**Problem:** Leave out the pictures and repeat everything else in the records exactly.

**Given entries:**
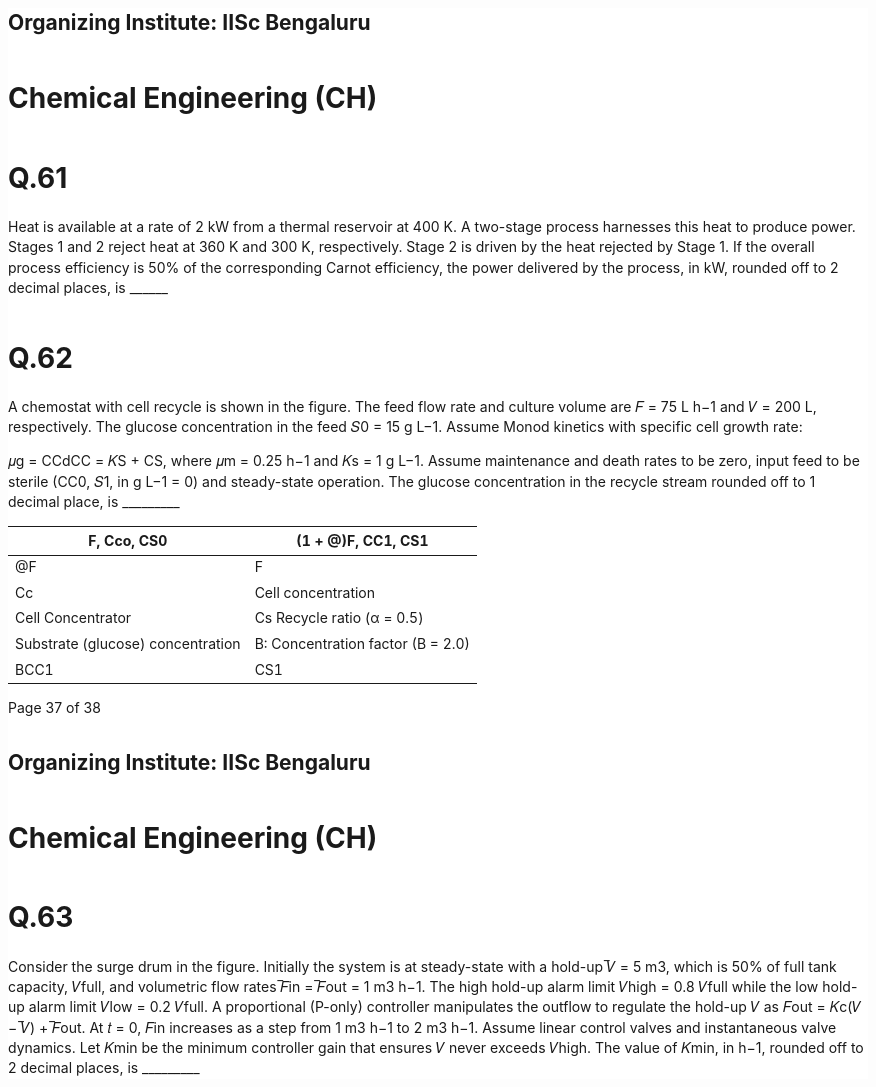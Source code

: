 Organizing Institute: IISc Bengaluru
---
# Chemical Engineering (CH)

# Q.61

Heat is available at a rate of 2 kW from a thermal reservoir at 400 K. A two-stage process harnesses this heat to produce power. Stages 1 and 2 reject heat at 360 K and 300 K, respectively. Stage 2 is driven by the heat rejected by Stage 1. If the overall process efficiency is 50% of the corresponding Carnot efficiency, the power delivered by the process, in kW, rounded off to 2 decimal places, is ______

# Q.62

A chemostat with cell recycle is shown in the figure. The feed flow rate and culture volume are 𝐹 = 75 L h−1 and 𝑉 = 200 L, respectively. The glucose concentration in the feed 𝑆0 = 15 g L−1. Assume Monod kinetics with specific cell growth rate:

𝜇g = CCdCC = 𝐾S + CS, where 𝜇m = 0.25 h−1 and 𝐾s = 1 g L−1. Assume maintenance and death rates to be zero, input feed to be sterile (CC0, 𝑆1, in g L−1 = 0) and steady-state operation. The glucose concentration in the recycle stream rounded off to 1 decimal place, is _________

|F, Cco, CS0|(1 + @)F, CC1, CS1|
|---|---|
|@F|F|
|Cc|Cell concentration|
|Cell Concentrator|Cs Recycle ratio (α = 0.5)|
|Substrate (glucose) concentration|B: Concentration factor (B = 2.0)|
|BCC1|CS1|

Page 37 of 38

Organizing Institute: IISc Bengaluru
---
# Chemical Engineering (CH)

# Q.63

Consider the surge drum in the figure. Initially the system is at steady-state with a hold-up ̅𝑉 = 5 m3, which is 50% of full tank capacity, 𝑉full, and volumetric flow rates ̅𝐹in = ̅𝐹out = 1 m3 h−1. The high hold-up alarm limit 𝑉high = 0.8 𝑉full while the low hold-up alarm limit 𝑉low = 0.2 𝑉full. A proportional (P-only) controller manipulates the outflow to regulate the hold-up 𝑉 as 𝐹out = 𝐾c(𝑉 − ̅𝑉) + ̅𝐹out. At 𝑡 = 0, 𝐹in increases as a step from 1 m3 h−1 to 2 m3 h−1. Assume linear control valves and instantaneous valve dynamics. Let 𝐾min be the minimum controller gain that ensures 𝑉 never exceeds 𝑉high. The value of 𝐾min, in h−1, rounded off to 2 decimal places, is _________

**Written answer:**
Source code

: Organizing Institute: IISc Bengaluru
---
# Chemical Engineering (CH)

# Q.61

Heat is available at a rate of 2 kW from a thermal reservoir at 400 K. A two-stage process harnesses this heat to produce power. Stages 1 and 2 reject heat at 360 K and 300 K, respectively. Stage 2 is driven by the heat rejected by Stage 1. If the overall process efficiency is 50% of the corresponding Carnot efficiency, the power delivered by the process, in kW, rounded off to 2 decimal places, is ______

# Q.62

A chemostat with cell recycle is shown in the figure. The feed flow rate and culture volume are 𝐹 = 75 L h−1 and 𝑉 = 200 L, respectively. The glucose concentration in the feed 𝑆0 = 15 g L−1. Assume Monod kinetics with specific cell growth rate:

𝜇g = CCdCC = 𝐾S + CS, where 𝜇m = 0.25 h−1 and 𝐾s = 1 g L−1. Assume maintenance and death rates to be zero, input feed to be sterile (CC0, 𝑆1, in g L−1 = 0) and steady-state operation. The glucose concentration in the recycle stream rounded off to 1 decimal place, is _________

|F, Cco, CS0|(1 + @)F, CC1, CS1|
|---|---|
|@F|F|
|Cc|Cell concentration|
|Cell Concentrator|Cs Recycle ratio (α = 0.5)|
|Substrate (glucose) concentration|B: Concentration factor (B = 2.0)|
|BCC1|CS1|

Page 37 of 38

Organizing Institute: IISc Bengaluru
---
# Chemical Engineering (CH)

# Q.63

Consider the surge drum in the figure. Initially the system is at steady-state with a hold-up ̅𝑉 = 5 m3, which is 50% of full tank capacity, 𝑉full, and volumetric flow rates ̅𝐹in = ̅𝐹out = 1 m3 h−1. The high hold-up alarm limit 𝑉high = 0.8 𝑉full while the low hold-up alarm limit 𝑉low = 0.2 𝑉full. A proportional (P-only) controller manipulates the outflow to regulate the hold-up 𝑉 as 𝐹out = 𝐾c(𝑉 − ̅𝑉) + ̅𝐹out. At 𝑡 = 0, 𝐹in increases as a step from 1 m3 h−1 to 2 m3 h−1. Assume linear control valves and instantaneous valve dynamics. Let 𝐾min be the minimum controller gain that ensures 𝑉 never exceeds 𝑉high. The value of 𝐾min, in h−1, rounded off to 2 decimal places, is _________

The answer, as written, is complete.